Adaptation to pixel size – Voxelfill mode

Comparable to the 4X Cloud Scanner, the eight beams can be also arranged in a way that fills a complete pixel. All fluorophores will be excited at once within a pixel and the imaging speed is increased.

Integration into the TriM Scope II

The Cloud Scanner is an add-on for the modular TriM Scope II that is mounted to the backside of the scan head. By pushing a slider, the user can choose if the beam bypasses the Cloud Scanner or goes through it. The beam arrangement is software controlled and can be optimized during the measurement.

Idea behind 8X Cloud Scanning

Microscopy of dynamic events always depends on signal to noise ratio and therefore on the fluorescence intensity. In turn the fluorescence intensity depends on the fluorophore, the excitation power, and the exited area. If it comes to in vivo calcium imaging of somata the fluorophore is given and the maximum excitation power is limited because of photo-bleaching. Exciting the cell body by scanning its entire area increases the fluorescence yield. The Cloud Scanner excites this necessarily larger area at once. It allows defining a pattern of eight diffraction limited foci filling the structure of interest. Therefore the individual soma does not have to be scanned anymore and could be excited at once. Cloud scanning can be applied to all scanning patterns including raster scan, line scan, and point measurements. Increasing the fluorescence signal leads to better results and allows faster imaging. Moreover, the photodamage is reduced because of the spatial beam multiplexing. If the beams are also temporal multiplexed, the photodamage is further reduced. 200ps delay between two foci eliminates cross talk and allows to increase the laser power without damaging the sample.

Time delay between laser pulses while using a utilizing a 80 MHz Ti:Sa laser.

Scanning and data acquisition remain identical to a standard single beam laser - scanning microscope – but it gains brightness. Since speed depends on brightness, the maximum frame rate can be increased substantially.

The Cloud Scanner can be combined with the following options

  •  Galvo and resonant scanners
  •  Targeted Path Scanning Module
  •  PI FOC® ultrafast z-stepper
  •  2nd independent scanner option
  •  The Doubleheader system

8X Cloud Scanner integrated into the TriM Scope II Scan Head.

64 Beam Option

64 beams

The 64 Beam Option is the best choice for high frame rate applications like calcium imaging in brain slices. Therefore, the excitation beam is divided into 64 individual beamlets. These are scanned simultaneously over the sample. The fluorescence signal is then detected by a fast sCMOS CCD or EM-CCD camera. Depending on the camera type, this setup delivers up to 100 frames/sec @ 2560x2160 pixel resolution. These frame rates allow the detection of calcium signals in brain slices and the observation of activities in neuronal networks.

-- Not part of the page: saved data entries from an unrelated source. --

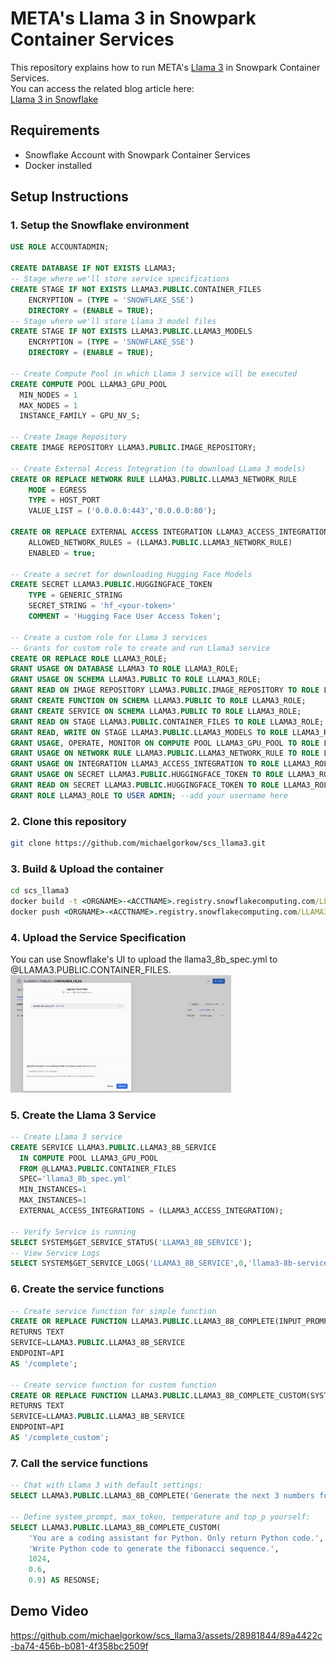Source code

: # META's Llama 3 in Snowpark Container Services
This repository explains how to run META's [Llama 3](https://llama.meta.com/llama3/) in Snowpark Container Services.  
You can access the related blog article here:  
[Llama 3 in Snowflake](https://medium.com/@michaelgorkow/496863631700?source=friends_link&sk=c912452d8427d999f800777cc01f6d88)

## Requirements
* Snowflake Account with Snowpark Container Services
* Docker installed

## Setup Instructions
### 1. Setup the Snowflake environment
```sql
USE ROLE ACCOUNTADMIN;

CREATE DATABASE IF NOT EXISTS LLAMA3;
-- Stage where we'll store service specifications
CREATE STAGE IF NOT EXISTS LLAMA3.PUBLIC.CONTAINER_FILES
    ENCRYPTION = (TYPE = 'SNOWFLAKE_SSE') 
    DIRECTORY = (ENABLE = TRUE);
-- Stage where we'll store Llama 3 model files
CREATE STAGE IF NOT EXISTS LLAMA3.PUBLIC.LLAMA3_MODELS 
    ENCRYPTION = (TYPE = 'SNOWFLAKE_SSE') 
    DIRECTORY = (ENABLE = TRUE);

-- Create Compute Pool in which Llama 3 service will be executed
CREATE COMPUTE POOL LLAMA3_GPU_POOL
  MIN_NODES = 1
  MAX_NODES = 1
  INSTANCE_FAMILY = GPU_NV_S;

-- Create Image Repository
CREATE IMAGE REPOSITORY LLAMA3.PUBLIC.IMAGE_REPOSITORY;

-- Create External Access Integration (to download LLama 3 models)
CREATE OR REPLACE NETWORK RULE LLAMA3.PUBLIC.LLAMA3_NETWORK_RULE
    MODE = EGRESS
    TYPE = HOST_PORT
    VALUE_LIST = ('0.0.0.0:443','0.0.0.0:80');

CREATE OR REPLACE EXTERNAL ACCESS INTEGRATION LLAMA3_ACCESS_INTEGRATION
    ALLOWED_NETWORK_RULES = (LLAMA3.PUBLIC.LLAMA3_NETWORK_RULE)
    ENABLED = true;

-- Create a secret for downloading Hugging Face Models
CREATE SECRET LLAMA3.PUBLIC.HUGGINGFACE_TOKEN
    TYPE = GENERIC_STRING
    SECRET_STRING = 'hf_<your-token>'
    COMMENT = 'Hugging Face User Access Token';

-- Create a custom role for Llama 3 services
-- Grants for custom role to create and run Llama3 service
CREATE OR REPLACE ROLE LLAMA3_ROLE;
GRANT USAGE ON DATABASE LLAMA3 TO ROLE LLAMA3_ROLE;
GRANT USAGE ON SCHEMA LLAMA3.PUBLIC TO ROLE LLAMA3_ROLE;
GRANT READ ON IMAGE REPOSITORY LLAMA3.PUBLIC.IMAGE_REPOSITORY TO ROLE LLAMA3_ROLE;
GRANT CREATE FUNCTION ON SCHEMA LLAMA3.PUBLIC TO ROLE LLAMA3_ROLE;
GRANT CREATE SERVICE ON SCHEMA LLAMA3.PUBLIC TO ROLE LLAMA3_ROLE;
GRANT READ ON STAGE LLAMA3.PUBLIC.CONTAINER_FILES TO ROLE LLAMA3_ROLE;
GRANT READ, WRITE ON STAGE LLAMA3.PUBLIC.LLAMA3_MODELS TO ROLE LLAMA3_ROLE;
GRANT USAGE, OPERATE, MONITOR ON COMPUTE POOL LLAMA3_GPU_POOL TO ROLE LLAMA3_ROLE;
GRANT USAGE ON NETWORK RULE LLAMA3.PUBLIC.LLAMA3_NETWORK_RULE TO ROLE LLAMA3_ROLE;
GRANT USAGE ON INTEGRATION LLAMA3_ACCESS_INTEGRATION TO ROLE LLAMA3_ROLE;
GRANT USAGE ON SECRET LLAMA3.PUBLIC.HUGGINGFACE_TOKEN TO ROLE LLAMA3_ROLE;
GRANT READ ON SECRET LLAMA3.PUBLIC.HUGGINGFACE_TOKEN TO ROLE LLAMA3_ROLE;
GRANT ROLE LLAMA3_ROLE TO USER ADMIN; --add your username here
```

### 2. Clone this repository
```bash
git clone https://github.com/michaelgorkow/scs_llama3.git
```

### 3. Build & Upload the container
```cmd
cd scs_llama3
docker build -t <ORGNAME>-<ACCTNAME>.registry.snowflakecomputing.com/LLAMA3/PUBLIC/IMAGE_REPOSITORY/llama3_service:latest .
docker push <ORGNAME>-<ACCTNAME>.registry.snowflakecomputing.com/LLAMA3/PUBLIC/IMAGE_REPOSITORY/llama3_service:latest
```

### 4. Upload the Service Specification
You can use Snowflake's UI to upload the llama3_8b_spec.yml to @LLAMA3.PUBLIC.CONTAINER_FILES.  
<img src="assets/file_upload.png" width="70%" height="70%">

### 5. Create the Llama 3 Service
```sql
-- Create Llama 3 service
CREATE SERVICE LLAMA3.PUBLIC.LLAMA3_8B_SERVICE
  IN COMPUTE POOL LLAMA3_GPU_POOL
  FROM @LLAMA3.PUBLIC.CONTAINER_FILES
  SPEC='llama3_8b_spec.yml'
  MIN_INSTANCES=1
  MAX_INSTANCES=1
  EXTERNAL_ACCESS_INTEGRATIONS = (LLAMA3_ACCESS_INTEGRATION);

-- Verify Service is running
SELECT SYSTEM$GET_SERVICE_STATUS('LLAMA3_8B_SERVICE');
-- View Service Logs
SELECT SYSTEM$GET_SERVICE_LOGS('LLAMA3_8B_SERVICE',0,'llama3-8b-service-container');
```

### 6. Create the service functions
```sql
-- Create service function for simple function
CREATE OR REPLACE FUNCTION LLAMA3.PUBLIC.LLAMA3_8B_COMPLETE(INPUT_PROMPT TEXT)
RETURNS TEXT
SERVICE=LLAMA3.PUBLIC.LLAMA3_8B_SERVICE
ENDPOINT=API
AS '/complete';

-- Create service function for custom function
CREATE OR REPLACE FUNCTION LLAMA3.PUBLIC.LLAMA3_8B_COMPLETE_CUSTOM(SYSTEM_PROMPT TEXT, INPUT_PROMPT TEXT, MAX_NEW_TOKENS INT, TEMPERATURE FLOAT, TOP_P FLOAT)
RETURNS TEXT
SERVICE=LLAMA3.PUBLIC.LLAMA3_8B_SERVICE
ENDPOINT=API
AS '/complete_custom';
```

### 7. Call the service functions
```sql
-- Chat with Llama 3 with default settings:
SELECT LLAMA3.PUBLIC.LLAMA3_8B_COMPLETE('Generate the next 3 numbers for this Fibonacci sequence: 0, 1, 1, 2') AS RESPONSE;

-- Define system_prompt, max_token, temperature and top_p yourself:
SELECT LLAMA3.PUBLIC.LLAMA3_8B_COMPLETE_CUSTOM(
    'You are a coding assistant for Python. Only return Python code.', 
    'Write Python code to generate the fibonacci sequence.', 
    1024, 
    0.6, 
    0.9) AS RESONSE;
```

## Demo Video
https://github.com/michaelgorkow/scs_llama3/assets/28981844/89a4422c-ba74-456b-b081-4f358bc2509f

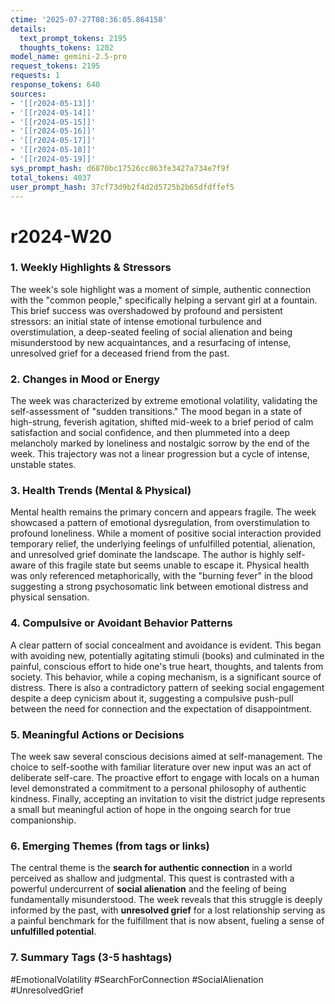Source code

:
 ```yaml
---
ctime: '2025-07-27T08:36:05.864158'
details:
  text_prompt_tokens: 2195
  thoughts_tokens: 1202
model_name: gemini-2.5-pro
request_tokens: 2195
requests: 1
response_tokens: 640
sources:
- '[[r2024-05-13]]'
- '[[r2024-05-14]]'
- '[[r2024-05-15]]'
- '[[r2024-05-16]]'
- '[[r2024-05-17]]'
- '[[r2024-05-18]]'
- '[[r2024-05-19]]'
sys_prompt_hash: d6870bc17526cc863fe3427a734e7f9f
total_tokens: 4037
user_prompt_hash: 37cf73d9b2f4d2d5725b2b65dfdffef5
---
```

# r2024-W20

### 1. Weekly Highlights & Stressors
The week's sole highlight was a moment of simple, authentic connection with the "common people," specifically helping a servant girl at a fountain. This brief success was overshadowed by profound and persistent stressors: an initial state of intense emotional turbulence and overstimulation, a deep-seated feeling of social alienation and being misunderstood by new acquaintances, and a resurfacing of intense, unresolved grief for a deceased friend from the past.

### 2. Changes in Mood or Energy
The week was characterized by extreme emotional volatility, validating the self-assessment of "sudden transitions." The mood began in a state of high-strung, feverish agitation, shifted mid-week to a brief period of calm satisfaction and social confidence, and then plummeted into a deep melancholy marked by loneliness and nostalgic sorrow by the end of the week. This trajectory was not a linear progression but a cycle of intense, unstable states.

### 3. Health Trends (Mental & Physical)
Mental health remains the primary concern and appears fragile. The week showcased a pattern of emotional dysregulation, from overstimulation to profound loneliness. While a moment of positive social interaction provided temporary relief, the underlying feelings of unfulfilled potential, alienation, and unresolved grief dominate the landscape. The author is highly self-aware of this fragile state but seems unable to escape it. Physical health was only referenced metaphorically, with the "burning fever" in the blood suggesting a strong psychosomatic link between emotional distress and physical sensation.

### 4. Compulsive or Avoidant Behavior Patterns
A clear pattern of social concealment and avoidance is evident. This began with avoiding new, potentially agitating stimuli (books) and culminated in the painful, conscious effort to hide one's true heart, thoughts, and talents from society. This behavior, while a coping mechanism, is a significant source of distress. There is also a contradictory pattern of seeking social engagement despite a deep cynicism about it, suggesting a compulsive push-pull between the need for connection and the expectation of disappointment.

### 5. Meaningful Actions or Decisions
The week saw several conscious decisions aimed at self-management. The choice to self-soothe with familiar literature over new input was an act of deliberate self-care. The proactive effort to engage with locals on a human level demonstrated a commitment to a personal philosophy of authentic kindness. Finally, accepting an invitation to visit the district judge represents a small but meaningful action of hope in the ongoing search for true companionship.

### 6. Emerging Themes (from tags or links)
The central theme is the **search for authentic connection** in a world perceived as shallow and judgmental. This quest is contrasted with a powerful undercurrent of **social alienation** and the feeling of being fundamentally misunderstood. The week reveals that this struggle is deeply informed by the past, with **unresolved grief** for a lost relationship serving as a painful benchmark for the fulfillment that is now absent, fueling a sense of **unfulfilled potential**.

### 7. Summary Tags (3-5 hashtags)
#EmotionalVolatility #SearchForConnection #SocialAlienation #UnresolvedGrief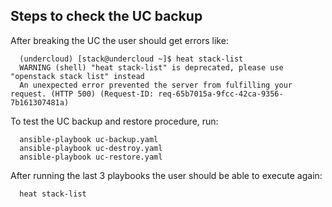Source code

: Steps to check the UC backup
----------------------------

After breaking the UC the user should get errors like:

```
  (undercloud) [stack@undercloud ~]$ heat stack-list
  WARNING (shell) "heat stack-list" is deprecated, please use "openstack stack list" instead
  An unexpected error prevented the server from fulfilling your request. (HTTP 500) (Request-ID: req-65b7015a-9fcc-42ca-9356-7b161307481a)
```

To test the UC backup and restore procedure, run:

```
  ansible-playbook uc-backup.yaml
  ansible-playbook uc-destroy.yaml
  ansible-playbook uc-restore.yaml
```

After running the last 3 playbooks the user should be able to execute again:

```
  heat stack-list
```


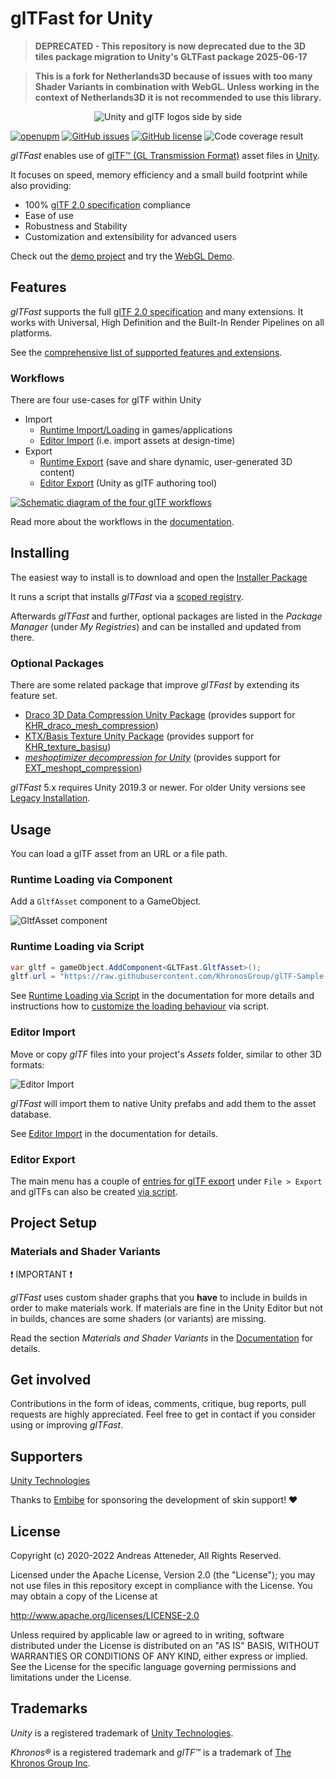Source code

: # glTFast for Unity

> **DEPRECATED - This repository is now deprecated due to the 3D tiles package migration to Unity's GLTFast package 2025-06-17**

> **This is a fork for Netherlands3D because of issues with too many Shader Variants in combination with WebGL. Unless working in the context of Netherlands3D it is not recommended to use this library.**

<p align="center">
<img src="./Documentation~/Images/unity-gltf-logos.png" alt="Unity and glTF logos side by side" />
</p>

[![openupm](https://img.shields.io/npm/v/com.atteneder.gltfast?label=openupm&registry_uri=https://package.openupm.com)](https://openupm.com/packages/com.atteneder.gltfast/)
[![GitHub issues](https://img.shields.io/github/issues/atteneder/glTFast)](https://github.com/atteneder/glTFast/issues)
[![GitHub license](https://img.shields.io/github/license/atteneder/glTFast)](https://github.com/atteneder/glTFast/blob/main/LICENSE.md)
![Code coverage result](./Documentation~/Images/badge_linecoverage.svg "Code coverage result badge")

*glTFast* enables use of [glTF™ (GL Transmission Format)][gltf] asset files in [Unity][unity].

It focuses on speed, memory efficiency and a small build footprint while also providing:

- 100% [glTF 2.0 specification][gltf-spec] compliance
- Ease of use
- Robustness and Stability
- Customization and extensibility for advanced users

Check out the [demo project](https://github.com/atteneder/glTFastDemo) and try the [WebGL Demo][gltfast-web-demo].

## Features

*glTFast* supports the full [glTF 2.0 specification][gltf-spec] and many extensions. It works with Universal, High Definition and the Built-In Render Pipelines on all platforms.

See the [comprehensive list of supported features and extensions](./Documentation~/features.md).

### Workflows

There are four use-cases for glTF within Unity

- Import
  - [Runtime Import/Loading](./Documentation~/ImportRuntime.md) in games/applications
  - [Editor Import](./Documentation~/ImportEditor.md) (i.e. import assets at design-time)
- Export
  - [Runtime Export](./Documentation~/ExportRuntime.md) (save and share dynamic, user-generated 3D content)
  - [Editor Export](./Documentation~/ExportEditor.md) (Unity as glTF authoring tool)

[![Schematic diagram of the four glTF workflows](./Documentation~/Images/Unity-glTF-workflows.png "The four glTF workflows")][workflows]

Read more about the workflows in the [documentation][workflows].

## Installing

The easiest way to install is to download and open the [Installer Package](https://package-installer.glitch.me/v1/installer/OpenUPM/com.atteneder.gltfast?registry=https%3A%2F%2Fpackage.openupm.com&scope=com.atteneder)

It runs a script that installs *glTFast* via a [scoped registry](https://docs.unity3d.com/Manual/upm-scoped.html).

Afterwards *glTFast* and further, optional packages are listed in the *Package Manager* (under *My Registries*) and can be installed and updated from there.

### Optional Packages

There are some related package that improve *glTFast* by extending its feature set.

- [Draco 3D Data Compression Unity Package][DracoUnity] (provides support for [KHR_draco_mesh_compression][ExtDraco])
- [KTX/Basis Texture Unity Package][KtxUnity] (provides support for [KHR_texture_basisu][ExtBasisU])
- [*meshoptimizer decompression for Unity*][Meshopt] (provides support for [EXT_meshopt_compression][ExtMeshopt])

*glTFast* 5.x requires Unity 2019.3 or newer. For older Unity versions see [Legacy Installation](./Documentation~/gltfast-1.md).

## Usage

You can load a glTF asset from an URL or a file path.

### Runtime Loading via Component

Add a `GltfAsset` component to a GameObject.

![GltfAsset component][gltfasset_component]

### Runtime Loading via Script

```C#
var gltf = gameObject.AddComponent<GLTFast.GltfAsset>();
gltf.url = "https://raw.githubusercontent.com/KhronosGroup/glTF-Sample-Models/master/2.0/Duck/glTF/Duck.gltf";
```

See [Runtime Loading via Script](./Documentation~/ImportRuntime.md#runtime-loading-via-script) in the documentation for more details and instructions how to [customize the loading behaviour](./Documentation~/ImportRuntime.md#customize-loading-behavior) via script.

### Editor Import

Move or copy *glTF* files into your project's *Assets* folder, similar to other 3D formats:

![Editor Import][import-gif]

*glTFast* will import them to native Unity prefabs and add them to the asset database.

See [Editor Import](./Documentation~/ImportEditor.md) in the documentation for details.

### Editor Export

The main menu has a couple of [entries for glTF export](./Documentation~/ExportEditor.md#export-from-the-main-menu) under `File > Export` and glTFs can also be
created [via script](./Documentation~/ExportEditor.md#export-via-script).

## Project Setup

### Materials and Shader Variants

❗ IMPORTANT ❗

*glTFast* uses custom shader graphs that you **have** to include in builds in order to make materials work. If materials are fine in the Unity Editor but not in builds, chances are some shaders (or variants) are missing.

Read the section *Materials and Shader Variants* in the [Documentation](./Documentation~/ProjectSetup.md#materials-and-shader-variants) for details.

## Get involved

Contributions in the form of ideas, comments, critique, bug reports, pull requests are highly appreciated. Feel free to get in contact if you consider using or improving *glTFast*.

## Supporters

[Unity Technologies][unity]

Thanks to [Embibe][embibe] for sponsoring the development of skin support! ❤️

## License

Copyright (c) 2020-2022 Andreas Atteneder, All Rights Reserved.

Licensed under the Apache License, Version 2.0 (the "License");
you may not use files in this repository except in compliance with the License.
You may obtain a copy of the License at

   <http://www.apache.org/licenses/LICENSE-2.0>

Unless required by applicable law or agreed to in writing, software
distributed under the License is distributed on an "AS IS" BASIS,
WITHOUT WARRANTIES OR CONDITIONS OF ANY KIND, either express or implied.
See the License for the specific language governing permissions and
limitations under the License.

## Trademarks

*Unity* is a registered trademark of [Unity Technologies][unity].

*Khronos®* is a registered trademark and *glTF™* is a trademark of [The Khronos Group Inc][khronos].

[embibe]: https://www.embibe.com
[DracoUnity]: https://github.com/atteneder/DracoUnity
[ExtBasisU]: https://github.com/KhronosGroup/glTF/tree/master/extensions/2.0/Khronos/KHR_texture_basisu
[ExtDraco]: https://github.com/KhronosGroup/glTF/tree/master/extensions/2.0/Khronos/KHR_draco_mesh_compression
[ExtMeshopt]: https://github.com/KhronosGroup/glTF/tree/main/extensions/2.0/Vendor/EXT_meshopt_compression
[gltf-spec]: https://www.khronos.org/registry/glTF/specs/2.0/glTF-2.0.html
[gltf]: https://www.khronos.org/gltf
[gltfasset_component]: ./Documentation~/Images/gltfasset_component.png  "Inspector showing a GltfAsset component added to a GameObject"
[gltfast-web-demo]: https://gltf.pixel.engineer
[import-gif]: ./Documentation~/Images/import.gif  "Video showing glTF files being copied into the Assets folder and imported"
[khronos]: https://www.khronos.org
[KtxUnity]: https://github.com/atteneder/KtxUnity
[Meshopt]: https://docs.unity3d.com/Packages/com.unity.meshopt.decompress@0.1/manual/index.html
[unity]: https://unity.com
[workflows]: ./Documentation~/index.md#workflows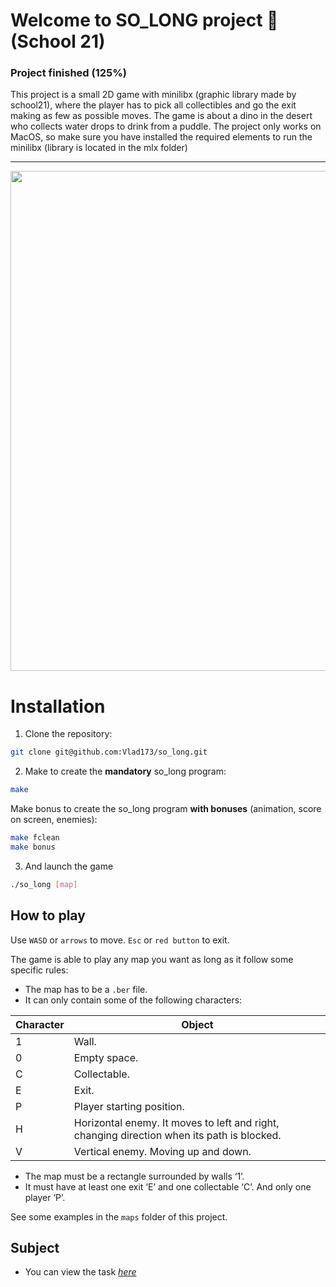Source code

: # Welcome to SO_LONG project 🦖 (School 21)

### Project finished (125%)

This project is a small 2D game with minilibx (graphic library made by school21), 
where the player has to pick all collectibles and go the exit making as few as possible moves. 
The game is about a dino in the desert who collects water drops to drink from a puddle. 
The project only works on MacOS, so make sure you have installed the required 
elements to run the minilibx (library is located in the mlx folder)

---
<img src="https://github.com/Vlad173/so_long/blob/master/images/dino.gif" width="800" />


# Installation

1. Clone the repository:
```sh
git clone git@github.com:Vlad173/so_long.git
```
2. Make to create the **mandatory** so_long program:
```sh
make
```
Make bonus to create the so_long program **with bonuses** (animation, score on screen, enemies):
```sh
make fclean
make bonus
```
3. And launch the game
```sh
./so_long [map]
```

## How to play

Use ``WASD`` or ``arrows`` to move. ``Esc`` or ``red button`` to exit.

The game is able to play any map you want as long as it follow some specific rules:
* The map has to be a ``.ber`` file.
* It can only contain some of the following characters:

| Character | Object |
| - | - |
| 1 | Wall. |
| 0 | Empty space. |
| C | Collectable. |
| E | Exit. |
| P | Player starting position. |
| H | Horizontal enemy. It moves to left and right, changing direction when its path is blocked. |
| V | Vertical enemy. Moving up and down. |

* The map must be a rectangle surrounded by walls ‘1’.
* It must have at least one exit ‘E’ and one collectable ‘C’. And only one player ‘P’.

See some examples in the ``maps`` folder of this project.

## Subject

* You can view the task [*here*](https://cdn.intra.42.fr/pdf/pdf/37735/en.subject.pdf)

Integration into the TriM Scope II

The 64 beam splitter is mounted in the scan head of the TriM Scope II microscope. The switch between single-beam and multi-beam mode is motorized in such a way that the user can select the best imaging option: with a single-beam and the resonant scanner for fast imaging deep in a tissue like a mice brain and with 64 beams for fast imaging in brain slices. The choice of the beam number then determines the type of detection: with a camera for 64 beams and with PMTs for a single beam which are both mounted to the TriM Scope II.